Kahraman güvenlik güçlerimiz üzerlerine düşeni çok büyük bir başarı ile yerine getiriyorlar. Ancak bunun yetmediği kesindir. Terörle topyekün mücadele edilmesi gerekiyor. Terör örgütleri bir siyasi sonuç elde etmek için vardır. PKK bölücü bir terör örgütüdür. Dağdaki katilleri yok ederken, siyasi uzantıları ile de aynı kararlılıkla mücadele etmemiz şarttır. HDP’nin PKK’nın ta kendisi olduğu açıktır, kanıtlanmıştır ve kesindir. Bu parti görünümlü terör odağına verilen her destek, onları aklamaya yönelik her açıklama, doğrudan terör örgütüne yardım ve yataklıktır. Nasıl ki, DEAŞ’ın, FETÖ’nün veya başka bir terör örgütünün siyasi uzantılarına izin verilemezse, PKK’nın siyasi ayağına da müsaade edilemez.
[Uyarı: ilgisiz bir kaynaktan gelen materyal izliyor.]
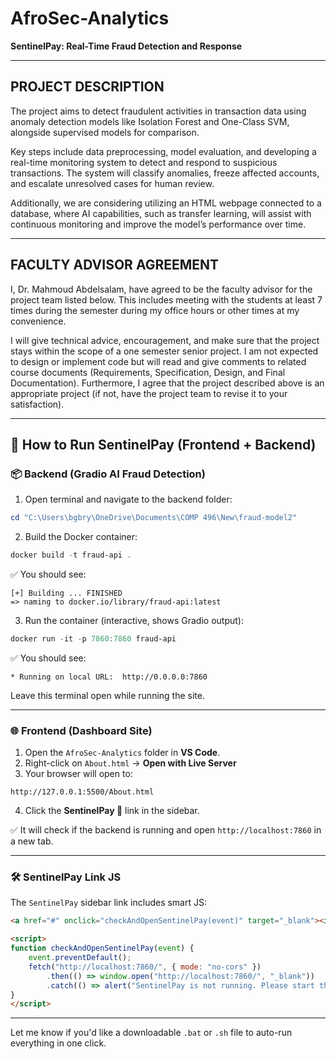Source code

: 
# AfroSec-Analytics
**SentinelPay: Real-Time Fraud Detection and Response**

---

## PROJECT DESCRIPTION

The project aims to detect fraudulent activities in transaction data using anomaly detection models like Isolation Forest and One-Class SVM, alongside supervised models for comparison.

Key steps include data preprocessing, model evaluation, and developing a real-time monitoring system to detect and respond to suspicious transactions. The system will classify anomalies, freeze affected accounts, and escalate unresolved cases for human review.

Additionally, we are considering utilizing an HTML webpage connected to a database, where AI capabilities, such as transfer learning, will assist with continuous monitoring and improve the model’s performance over time.

---

## FACULTY ADVISOR AGREEMENT

I, Dr. Mahmoud Abdelsalam, have agreed to be the faculty advisor for the project team listed below. This includes meeting with the students at least 7 times during the semester during my office hours or other times at my convenience.

I will give technical advice, encouragement, and make sure that the project stays within the scope of a one semester senior project. I am not expected to design or implement code but will read and give comments to related course documents (Requirements, Specification, Design, and Final Documentation). Furthermore, I agree that the project described above is an appropriate project (if not, have the project team to revise it to your satisfaction).

---

## 🧪 How to Run SentinelPay (Frontend + Backend)

### 📦 Backend (Gradio AI Fraud Detection)

1. Open terminal and navigate to the backend folder:

```powershell
cd "C:\Users\bgbry\OneDrive\Documents\COMP 496\New\fraud-model2"
```

2. Build the Docker container:

```powershell
docker build -t fraud-api .
```

✅ You should see:

```
[+] Building ... FINISHED
=> naming to docker.io/library/fraud-api:latest
```

3. Run the container (interactive, shows Gradio output):

```powershell
docker run -it -p 7860:7860 fraud-api
```

✅ You should see:

```
* Running on local URL:  http://0.0.0.0:7860
```

Leave this terminal open while running the site.

---

### 🌐 Frontend (Dashboard Site)

1. Open the `AfroSec-Analytics` folder in **VS Code**.
2. Right-click on `About.html` → **Open with Live Server**
3. Your browser will open to:

```
http://127.0.0.1:5500/About.html
```

4. Click the **SentinelPay 🔔** link in the sidebar.

✅ It will check if the backend is running and open `http://localhost:7860` in a new tab.

---

### 🛠 SentinelPay Link JS

The `SentinelPay` sidebar link includes smart JS:

```html
<a href="#" onclick="checkAndOpenSentinelPay(event)" target="_blank"><i>🔔</i>SentinelPay</a>

<script>
function checkAndOpenSentinelPay(event) {
    event.preventDefault();
    fetch("http://localhost:7860/", { mode: "no-cors" })
        .then(() => window.open("http://localhost:7860/", "_blank"))
        .catch(() => alert("SentinelPay is not running. Please start the backend."));
}
</script>
```

---

Let me know if you'd like a downloadable `.bat` or `.sh` file to auto-run everything in one click.
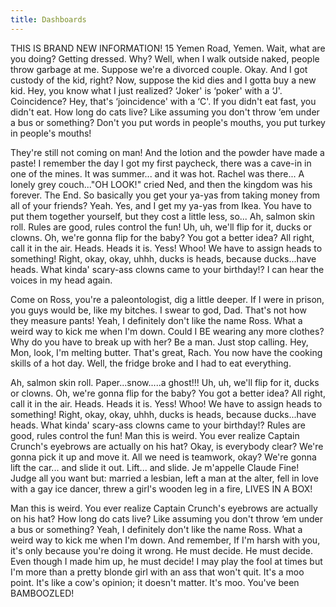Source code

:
```yaml
---
title: Dashboards
---
```


THIS IS BRAND NEW INFORMATION! 15 Yemen Road, Yemen. Wait, what are you doing? Getting dressed. Why? Well, when I walk outside naked, people throw garbage at me. Suppose we're a divorced couple. Okay. And I got custody of the kid, right? Now, suppose the kid dies and I gotta buy a new kid. Hey, you know what I just realized? ‘Joker' is ‘poker' with a ‘J'. Coincidence? Hey, that's ‘joincidence' with a ‘C'. If you didn't eat fast, you didn't eat. How long do cats live? Like assuming you don't throw ‘em under a bus or something? Don't you put words in people's mouths, you put turkey in people's mouths!

They're still not coming on man! And the lotion and the powder have made a paste! I remember the day I got my first paycheck, there was a cave-in in one of the mines. It was summer... and it was hot. Rachel was there... A lonely grey couch..."OH LOOK!" cried Ned, and then the kingdom was his forever. The End. So basically you get your ya-yas from taking money from all of your friends? Yeah. Yes, and I get my ya-yas from Ikea. You have to put them together yourself, but they cost a little less, so... Ah, salmon skin roll. Rules are good, rules control the fun! Uh, uh, we'll flip for it, ducks or clowns. Oh, we're gonna flip for the baby? You got a better idea? All right, call it in the air. Heads. Heads it is. Yess! Whoo! We have to assign heads to something! Right, okay, okay, uhhh, ducks is heads, because ducks...have heads. What kinda' scary-ass clowns came to your birthday!? I can hear the voices in my head again.

Come on Ross, you're a paleontologist, dig a little deeper. If I were in prison, you guys would be, like my bitches. I swear to god, Dad. That's not how they measure pants! Yeah, I definitely don't like the name Ross. What a weird way to kick me when I'm down. Could I BE wearing any more clothes? Why do you have to break up with her? Be a man. Just stop calling. Hey, Mon, look, I'm melting butter. That's great, Rach. You now have the cooking skills of a hot day. Well, the fridge broke and I had to eat everything.

Ah, salmon skin roll. Paper...snow.....a ghost!!! Uh, uh, we'll flip for it, ducks or clowns. Oh, we're gonna flip for the baby? You got a better idea? All right, call it in the air. Heads. Heads it is. Yess! Whoo! We have to assign heads to something! Right, okay, okay, uhhh, ducks is heads, because ducks...have heads. What kinda' scary-ass clowns came to your birthday!? Rules are good, rules control the fun! Man this is weird. You ever realize Captain Crunch's eyebrows are actually on his hat? Okay, is everybody clear? We're gonna pick it up and move it. All we need is teamwork, okay? We're gonna lift the car... and slide it out. Lift... and slide. Je m'appelle Claude Fine! Judge all you want but: married a lesbian, left a man at the alter, fell in love with a gay ice dancer, threw a girl's wooden leg in a fire, LIVES IN A BOX!

Man this is weird. You ever realize Captain Crunch's eyebrows are actually on his hat? How long do cats live? Like assuming you don't throw ‘em under a bus or something? Yeah, I definitely don't like the name Ross. What a weird way to kick me when I'm down. And remember, If I'm harsh with you, it's only because you're doing it wrong. He must decide. He must decide. Even though I made him up, he must decide! I may play the fool at times but I'm more than a pretty blonde girl with an ass that won't quit. It's a moo point. It's like a cow's opinion; it doesn't matter. It's moo. You've been BAMBOOZLED!
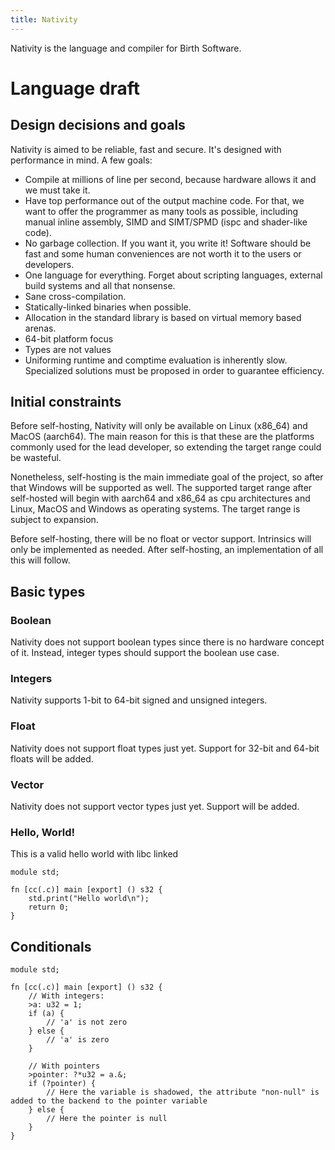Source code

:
 ```yaml
---
title: Nativity
---
```


Nativity is the language and compiler for Birth Software.


# Language draft

## Design decisions and goals

Nativity is aimed to be reliable, fast and secure. It's designed with performance in mind. A few goals:

- Compile at millions of line per second, because hardware allows it and we must take it.
- Have top performance out of the output machine code. For that, we want to offer the programmer as many tools as possible, including manual inline assembly, SIMD and SIMT/SPMD (ispc and shader-like code).
- No garbage collection. If you want it, you write it! Software should be fast and some human conveniences are not worth it to the users or developers.
- One language for everything. Forget about scripting languages, external build systems and all that nonsense.
- Sane cross-compilation.
- Statically-linked binaries when possible.
- Allocation in the standard library is based on virtual memory based arenas.
- 64-bit platform focus
- Types are not values
- Uniforming runtime and comptime evaluation is inherently slow. Specialized solutions must be proposed in order to guarantee efficiency.

## Initial constraints

Before self-hosting, Nativity will only be available on Linux (x86\_64) and MacOS (aarch64). The main reason for this is that these are the platforms commonly used for the lead developer, so extending the target range could be wasteful.

Nonetheless, self-hosting is the main immediate goal of the project, so after that Windows will be supported as well. The supported target range after self-hosted will begin with aarch64 and x86\_64 as cpu architectures and Linux, MacOS and Windows as operating systems. The target range is subject to expansion.

Before self-hosting, there will be no float or vector support. Intrinsics will only be implemented as needed. After self-hosting, an implementation of all this will follow.

## Basic types

### Boolean
Nativity does not support boolean types since there is no hardware concept of it. Instead, integer types should support the boolean use case.

### Integers

Nativity supports 1-bit to 64-bit signed and unsigned integers.

### Float

Nativity does not support float types just yet. Support for 32-bit and 64-bit floats will be added.

### Vector

Nativity does not support vector types just yet. Support will be added.

### Hello, World!

This is a valid hello world with libc linked

```nat {filename="main.nat"}
module std;

fn [cc(.c)] main [export] () s32 {
    std.print("Hello world\n");
    return 0;
}
```

## Conditionals

```nat {filename="main.nat"}
module std;

fn [cc(.c)] main [export] () s32 {
    // With integers:
    >a: u32 = 1;
    if (a) {
        // 'a' is not zero
    } else {
        // 'a' is zero
    }

    // With pointers
    >pointer: ?*u32 = a.&;
    if (?pointer) {
        // Here the variable is shadowed, the attribute "non-null" is added to the backend to the pointer variable
    } else {
        // Here the pointer is null
    }
}
```
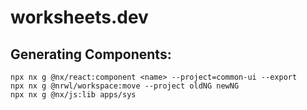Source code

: # worksheets.dev

## Generating Components:

```
npx nx g @nx/react:component <name> --project=common-ui --export
npx nx g @nrwl/workspace:move --project oldNG newNG
npx nx g @nx/js:lib apps/sys

```

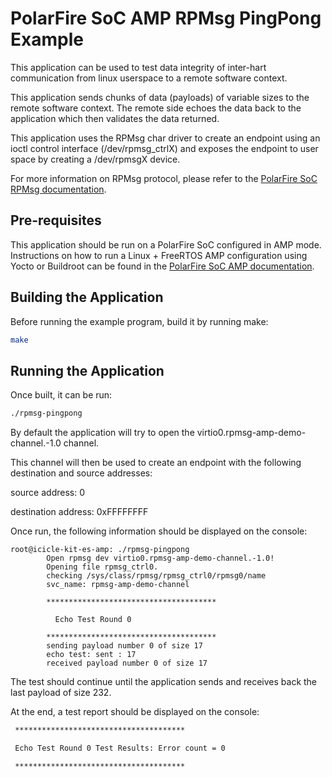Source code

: # PolarFire SoC AMP RPMsg PingPong Example

This application can be used to test data integrity of inter-hart communication
from linux userspace to a remote software context.

This application sends chunks of data (payloads) of variable sizes to the remote
software context.
The remote side echoes the data back to the application which then validates
the data returned.

This application uses the RPMsg char driver to create an endpoint using an ioctl
control interface (/dev/rpmsg_ctrlX) and exposes the endpoint to user space by
creating a /dev/rpmsgX device.

For more information on RPMsg protocol, please refer to the
[PolarFire SoC RPMsg documentation][1].

[1]: https://mi-v-ecosystem.github.io/redirects/asymmetric-multiprocessing_rpmsg

## Pre-requisites

This application should be run on a PolarFire SoC configured in AMP mode.
Instructions on how to run a Linux + FreeRTOS AMP configuration using Yocto or
Buildroot can be found in the [PolarFire SoC AMP documentation][2].

[2]: https://mi-v-ecosystem.github.io/redirects/asymmetric-multiprocessing_amp

## Building the Application

Before running the example program, build it by running make:

```sh
make
```

## Running the Application

Once built, it can be run:

```sh
./rpmsg-pingpong
```

By default the application will try to open the virtio0.rpmsg-amp-demo-channel.-1.0 channel.

This channel will then be used to create an endpoint with the following
destination and source addresses:

source address: 0

destination address: 0xFFFFFFFF

Once run, the following information should be displayed on the console:

```text
root@icicle-kit-es-amp: ./rpmsg-pingpong
        Open rpmsg dev virtio0.rpmsg-amp-demo-channel.-1.0!
        Opening file rpmsg_ctrl0.
        checking /sys/class/rpmsg/rpmsg_ctrl0/rpmsg0/name
        svc_name: rpmsg-amp-demo-channel

        **************************************

          Echo Test Round 0

        **************************************
        sending payload number 0 of size 17
        echo test: sent : 17
        received payload number 0 of size 17
```

The test should continue until the application sends and receives back the last
payload of size 232.

At the end, a test report should be displayed on the console:

```sh
 **************************************

 Echo Test Round 0 Test Results: Error count = 0

 **************************************
```
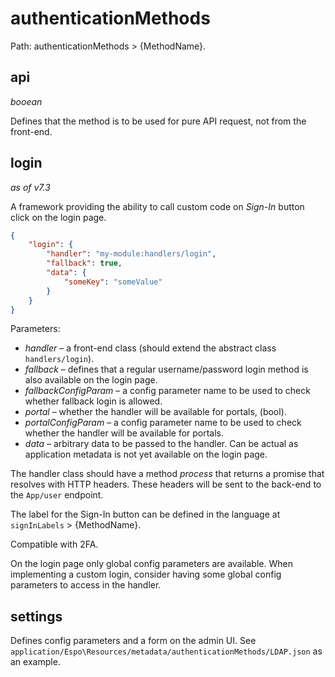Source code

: # authenticationMethods

Path: authenticationMethods > {MethodName}.

## api

*booean*

Defines that the method is to be used for pure API request, not from the front-end.

## login

*as of v7.3*

A framework providing the ability to call custom code on *Sign-In* button click on the login page.

```json
{
    "login": {
        "handler": "my-module:handlers/login",
        "fallback": true,
        "data": {
            "someKey": "someValue"
        }
    }
}
```

Parameters:

* *handler* – a front-end class (should extend the abstract class `handlers/login`).
* *fallback* – defines that a regular username/password login method is also available on the login page.
* *fallbackConfigParam* – a config parameter name to be used to check whether fallback login is allowed.
* *portal* – whether the handler will be available for portals, (bool).
* *portalConfigParam* – a config parameter name to be used to check whether the handler will be available for portals.
* *data* – arbitrary data to be passed to the handler. Can be actual as application metadata is not yet available on the login page.

The handler class should have a method *process* that returns a promise that resolves with HTTP headers. These headers will be sent to the back-end to the `App/user` endpoint.

The label for the Sign-In button can be defined in the language at `signInLabels` > {MethodName}.

Compatible with 2FA.

On the login page only global config parameters are available. When implementing a custom login, consider having some global config parameters to access in the handler.

## settings

Defines config parameters and a form on the admin UI. See `application/Espo\Resources/metadata/authenticationMethods/LDAP.json` as an example.
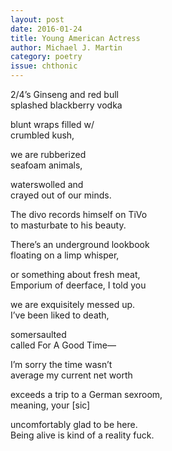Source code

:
 ```yaml
---
layout: post 
date: 2016-01-24
title: Young American Actress
author: Michael J. Martin
category: poetry
issue: chthonic
---
```

2/4’s Ginseng and red bull  
splashed blackberry vodka  

blunt wraps filled w/  
crumbled kush,  

we are rubberized  
seafoam animals,  

waterswolled and  
crayed out of our minds. 

The divo records himself on TiVo  
to masturbate to his beauty.  

There’s an underground lookbook  
floating on a limp whisper,  

or something about fresh meat,  
Emporium of deerface, I told you  

we are exquisitely messed up.  
I’ve been liked to death,  

somersaulted  
called For A Good Time—  

I’m sorry the time wasn’t  
average my current net worth  

exceeds a trip to a German sexroom,  
meaning, your [sic]  

uncomfortably glad to be here.  
Being alive is kind of a reality fuck.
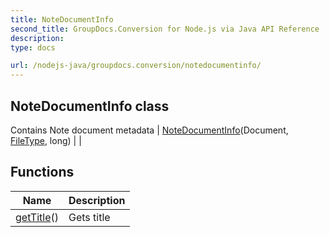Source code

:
 ```yaml
---
title: NoteDocumentInfo
second_title: GroupDocs.Conversion for Node.js via Java API Reference
description: 
type: docs

url: /nodejs-java/groupdocs.conversion/notedocumentinfo/
---
```


## NoteDocumentInfo class
Contains Note document metadata
| [NoteDocumentInfo](notedocumentinfo)(Document, [FileType](../filetype), long) |  |

## Functions

| Name | Description |
| --- | --- |
| [getTitle](gettitle)() | Gets title |

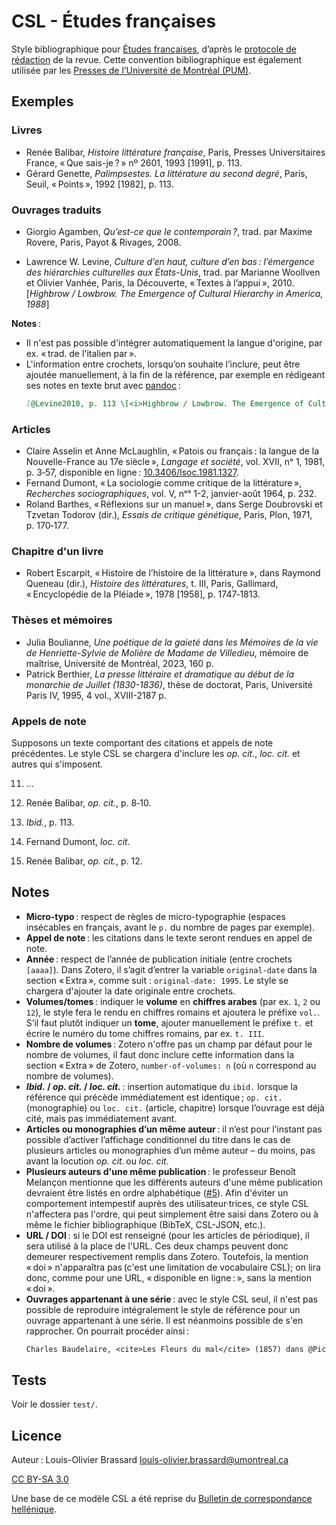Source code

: # CSL - Études françaises

Style bibliographique pour [Études françaises](http://revue-etudesfrancaises.umontreal.ca/), d’après le [protocole de rédaction](https://revue-etudesfrancaises.umontreal.ca/wp-content/uploads/2023/02/protocole-de-redaction.pdf) de la revue.
Cette convention bibliographique est également utilisée par les [Presses de l’Université de Montréal (PUM)](https://pum.umontreal.ca/).

## Exemples

### Livres
- Renée Balibar, <em>Histoire littérature française</em>, Paris, Presses Universitaires France, <span>« Que sais-je ? »</span> nº&nbsp;2601, 1993 [1991], p.&nbsp;113.
- Gérard Genette, <em>Palimpsestes. La littérature au second degré</em>, Paris, Seuil, <span>« Points »</span>, 1992 [1982], p.&nbsp;113.

### Ouvrages traduits

- Giorgio Agamben, <em>Qu’est-ce que le contemporain ?</em>, trad. par Maxime Rovere, Paris, Payot &amp; Rivages, 2008.

- Lawrence W. Levine, <em>Culture d’en haut, culture d’en bas : l’émergence des hiérarchies culturelles aux États-Unis</em>, trad. par Marianne Woollven et Olivier Vanhée, Paris, la Découverte, <span>« Textes à l’appui »</span>, 2010. [<i>Highbrow / Lowbrow. The Emergence of Cultural Hierarchy in America, 1988</i>]

**Notes** :

- Il n'est pas possible d'intégrer automatiquement la langue d'origine, par ex. « trad. de l'italien par ».
- L'information entre crochets, lorsqu’on souhaite l’inclure, peut être ajoutée manuellement, à la fin de la référence, par exemple en rédigeant ses notes en texte brut avec [pandoc](https://pandoc.org/) :
  ```markdown
  [@Levine2010, p. 113 \[<i>Highbrow / Lowbrow. The Emergence of Cultural Hierarchy in America, 1988</i>\]]
  ```

### Articles

- Claire Asselin et Anne McLaughlin, <span>« Patois ou français : la langue de la Nouvelle-France au 17e siècle »</span>, <em>Langage et société</em>, vol.&nbsp;XVII, nᵒ&nbsp;1, 1981, p.&nbsp;3‑57, disponible en ligne : <a href="https://doi.org/10.3406/lsoc.1981.1327" role="doc-biblioref">10.3406/lsoc.1981.1327</a>.
- Fernand Dumont, <span>« La sociologie comme critique de la littérature »</span>, <em>Recherches sociographiques</em>, vol.&nbsp;V, nᵒˢ&nbsp;1-2, janvier-août 1964, p.&nbsp;232.
- Roland Barthes, <span>« Réflexions sur un manuel »</span>, dans Serge Doubrovski et Tzvetan Todorov (dir.), <em>Essais de critique génétique</em>, Paris, Plon, 1971, p.&nbsp;170‑177.

### Chapitre d'un livre

- Robert Escarpit, <span>« Histoire de l’histoire de la littérature »</span>, dans Raymond Queneau (dir.), <em>Histoire des littératures</em>, t. III, Paris, Gallimard, <span>« Encyclopédie de la Pléiade »</span>, 1978 [1958], p.&nbsp;1747‑1813.

### Thèses et mémoires

- Julia Boulianne, <em>Une poétique de la gaieté dans les Mémoires de la vie de Henriette-Sylvie de Molière de Madame de Villedieu</em>, mémoire de maîtrise, Université de Montréal, 2023, 160&nbsp;p.
- Patrick Berthier, <em>La presse littéraire et dramatique au début de la monarchie de Juillet (1830-1836)</em>, thèse de doctorat, Paris, Université Paris IV, 1995, 4&nbsp;vol., XVIII-2187&nbsp;p.

### Appels de note

Supposons un texte comportant des citations et appels de note précédentes.
Le style CSL se chargera d'inclure les _op. cit._, _loc. cit._ et autres qui s'imposent.

<ol start="11">
<li>...</li>
<li><p>Renée Balibar, <em>op. cit.</em>, p.&nbsp;8‑10.</p></li>
<li><p><em>Ibid.</em>, p.&nbsp;113.</p></li>
<li><p>Fernand Dumont, <em>loc. cit.</em></p></li>
<li><p>Renée Balibar, <em>op. cit.</em>, p.&nbsp;12.</p></li>
</ol>

## Notes

- **Micro-typo** : respect de règles de micro-typographie (espaces insécables en français, avant le `p.` du nombre de pages par exemple).
- **Appel de note** : les citations dans le texte seront rendues en appel de note.
- **Année** : respect de l’année de publication initiale (entre crochets `[aaaa]`). Dans Zotero, il s’agit d’entrer la variable `original-date` dans la section « Extra », comme suit : `original-date: 1995`. Le style se chargera d'ajouter la date originale entre crochets.
- **Volumes/tomes** : indiquer le **volume** en **chiffres arabes** (par ex. `1`, `2` ou `12`), le style fera le rendu en chiffres romains et ajoutera le préfixe `vol.`. S’il faut plutôt indiquer un **tome**, ajouter manuellement le préfixe `t.` et écrire le numéro du tome chiffres romains, par ex. `t. III`.
- **Nombre de volumes** : Zotero n'offre pas un champ par défaut pour le nombre de volumes, il faut donc inclure cette information dans la section « Extra » de Zotero, `number-of-volumes: n` (où `n` correspond au nombre de volumes).
- ***Ibid.* / *op. cit.* / *loc. cit.*** : insertion automatique du `ibid.` lorsque la référence qui précède immédiatement est identique ; `op. cit.` (monographie) ou `loc. cit.` (article, chapitre) lorsque l’ouvrage est déjà cité, mais pas immédiatement avant.
- **Articles ou monographies d’un même auteur** : il n’est pour l’instant pas possible d’activer l’affichage conditionnel du titre dans le cas de plusieurs articles ou monographies d’un même auteur – du moins, pas avant la locution *op. cit.* ou *loc. cit*.
- **Plusieurs auteurs d'une même publication** : le professeur Benoît Melançon mentionne que les différents auteurs d'une même publication devraient être listés en ordre alphabétique ([#5](https://git.loupbrun.ca/louis/csl-etudes-francaises/issues/5)). Afin d'éviter un comportement intempestif auprès des utilisateur·trices, ce style CSL n'affectera pas l'ordre, qui peut simplement être saisi dans Zotero ou à même le fichier bibliographique (BibTeX, CSL-JSON, etc.).
- **URL / DOI** : si le DOI est renseigné (pour les articles de périodique), il sera utilisé à la place de l'URL. Ces deux champs peuvent donc demeurer respectivement remplis dans Zotero. Toutefois, la mention « doi » n'apparaîtra pas (c'est une limitation de vocabulaire CSL); on lira donc, comme pour une URL, « disponible en ligne : », sans la mention « doi ».
- **Ouvrages appartenant à une série** : avec le style CSL seul, il n'est pas possible de reproduire intégralement le style de référence pour un ouvrage appartenant à une série. Il est néanmoins possible de s'en rapprocher.
On pourrait procéder ainsi :
  ```txt
  Charles Baudelaire, <cite>Les Fleurs du mal</cite> (1857) dans @Pichois1975.
  ```

## Tests

Voir le dossier `test/`.

## Licence

Auteur : Louis-Olivier Brassard <louis-olivier.brassard@umontreal.ca>

[CC BY-SA 3.0](http://creativecommons.org/licenses/by-sa/3.0/)

Une base de ce modèle CSL a été reprise du [Bulletin de correspondance hellénique](https://www.zotero.org/styles?q=id%3Abulletin-de-correspondance-hellenique).

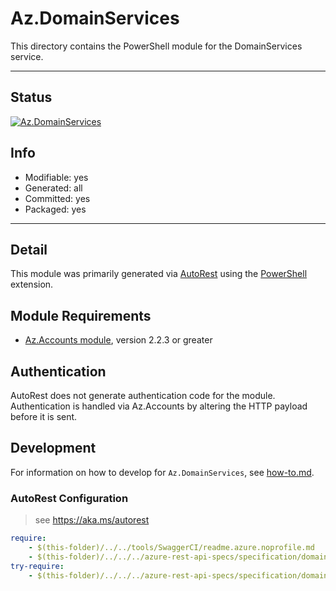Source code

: <!-- region Generated -->
# Az.DomainServices
This directory contains the PowerShell module for the DomainServices service.

---
## Status
[![Az.DomainServices](https://img.shields.io/powershellgallery/v/Az.DomainServices.svg?style=flat-square&label=Az.DomainServices "Az.DomainServices")](https://www.powershellgallery.com/packages/Az.DomainServices/)

## Info
- Modifiable: yes
- Generated: all
- Committed: yes
- Packaged: yes

---
## Detail
This module was primarily generated via [AutoRest](https://github.com/Azure/autorest) using the [PowerShell](https://github.com/Azure/autorest.powershell) extension.

## Module Requirements
- [Az.Accounts module](https://www.powershellgallery.com/packages/Az.Accounts/), version 2.2.3 or greater

## Authentication
AutoRest does not generate authentication code for the module. Authentication is handled via Az.Accounts by altering the HTTP payload before it is sent.

## Development
For information on how to develop for `Az.DomainServices`, see [how-to.md](how-to.md).
<!-- endregion -->

### AutoRest Configuration
> see https://aka.ms/autorest

``` yaml
require:
    - $(this-folder)/../../tools/SwaggerCI/readme.azure.noprofile.md
    - $(this-folder)/../../../azure-rest-api-specs/specification/domainservices/resource-manager/readme.md
try-require:
    - $(this-folder)/../../../azure-rest-api-specs/specification/domainservices/resource-manager/readme.powershell.md
```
ZİLLETİN ORTAKLARI AKILLARINI BAŞLARINA ALMALI

Son katliam, bu katil sürüsüne doğrudan ve dolaylı her kim destek veriyor, işini kolaylaştırıyor, cesaretlendiriyorsa, hepsinden hesap sorulması gerektiğini bir defa daha ortaya koymuştur. Hiç kimse bu terör örgütünün uzantıları ile kurduğu ilişkiyi bu millete anlatamaz, temize çıkaramaz, masum gösteremez. Bundan sonra hiçbir şey eskisi gibi olmayacaktır. Türkiye bu belayı kökünden defetmek zorundadır. Zilletin ortakları artık akıllarını başlarına almalı ve üç-beş oy uğruna bu terör yapılanması ile işbirliğine son vermelidirler. PKK/ YPG demek insana ve insanlığa ait olan her değer ve emanetin imhası demektir, HDP’de bunun ortağıdır. Lafı dolandırmaya, bildik ezberlerin arkasına saklanarak HDP’yi arkalamaya çalışan herkes suç ortağıdır. PKK-HDP beklentilerini, hedeflerini karşılayacak her türlü siyasi faaliyet, her türlü söz ve eylem ihanettir. Buna HDP ile birlikte Anayasa yapma, ortaklık kurup siyasi sonuç elde etme girişimleri de dahildir. Hiç kimse HDP’nin aldığı oy oranı üzerinden bu ihaneti izah etmeye uğraşmasın ve aklımızla alay etmesin.

GÖRMEZDEN GELİNEMEZ

Son kalleşlik, herkesin kendi durumunu bir defa daha gözden geçirmesini ve ona göre tercihini yapmasını zorunlu kılarken, Cumhuriyet Savcılarının da bu terör partisinin kapatılması için artık harekete geçmesi gerektiğini göstermiştir. Meclis’te terörist istemiyoruz. Dünyanın hiçbir yerinde böyle bir şey olamaz. Bir terör örgütünün siyaset ayağına izin verilemez, görmezden gelinemez ve varlığını sürdürmesine göz yumulamaz. Bir dönüm noktasındayız. Şehitlerimize karşı görevimiz var. Kahraman güvenlik güçlerimizin canlarını ortaya koyarak sağladıkları başarının kesin bir sonuca ulaşabilmesi için herkesin üzerine düşeni yapması bir tercih değil, vatan görevidir.